The happy path flow of a transaction
Working within an ecosystem
Due to previous work I performed on other SpotOn consumer and business facing mobile apps, there was already a visual language that we could pull from to compose these screens using the same components to ensure a consistent experience across the suite of SpotOn products. This made it easier to jump directly into designing high-fidelity screens, giving us better buy-in with stakeholders, as well as move faster into prototyping these flows for hallway testing to see what was missing from the transaction experience.
Pivoting on feedback
Since other SpotOn products included a more robust shopping cart experience, one iteration involved including a cart flow where the business can add individual items.

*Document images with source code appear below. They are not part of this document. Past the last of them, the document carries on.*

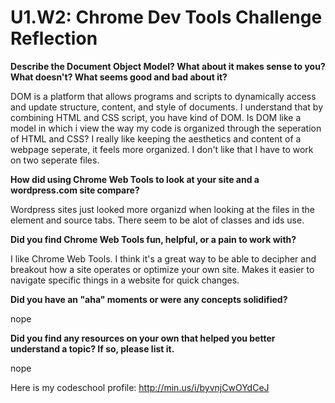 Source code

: # U1.W2: Chrome Dev Tools Challenge Reflection

**Describe the Document Object Model? What about it makes sense to you? What doesn't? What seems good and bad about it?**

DOM is a platform that allows programs and scripts to dynamically access and update structure, content, and style of documents. I understand that by combining HTML and CSS script, you have kind of DOM. Is DOM like a model in which i view the way my code is organized through the seperation of HTML and CSS? I really like keeping the aesthetics and content of a webpage seperate, it feels more organized. I don't like that I have to work on two seperate files.

**How did using Chrome Web Tools to look at your site and a wordpress.com site compare?**

Wordpress sites just looked more organizd when looking at the files in the element and source tabs. There seem to be alot of classes and ids use.

**Did you find Chrome Web Tools fun, helpful, or a pain to work with?**

I like Chrome Web Tools. I think it's a great way to be able to decipher and breakout how a site operates or optimize your own site. Makes it easier to navigate specific things in a website for quick changes.  

**Did you have an "aha" moments or were any concepts solidified?**

nope

**Did you find any resources on your own that helped you better understand a topic? If so, please list it.**

nope

Here is my codeschool profile: http://min.us/i/byvnjCwOYdCeJ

What was found in hallway testing was that the cart system was either unnecessary for what the user was trying to accomplish on a mobile terminal, or was a longer and more confusing interaction. From here, the focus became on a single-input transaction experience for our MVP.
Users were enthusiastic for versions of the transaction history and detail pages that used color and iconography to give glanceable information about order status.
The user can navigate to a Transaction History page in order to facilitate refunds and resending receipts to customers for previous transactions
Impact
This initiative was instrumental in meeting a business goal of filling the hole in the product offering lineup in order to better serve a different segment of small business merchants. Successful iOS development led to the development of an Android version when resources allowed, and the mobile terminal served as a foundation for creating a virtual web terminal offering later.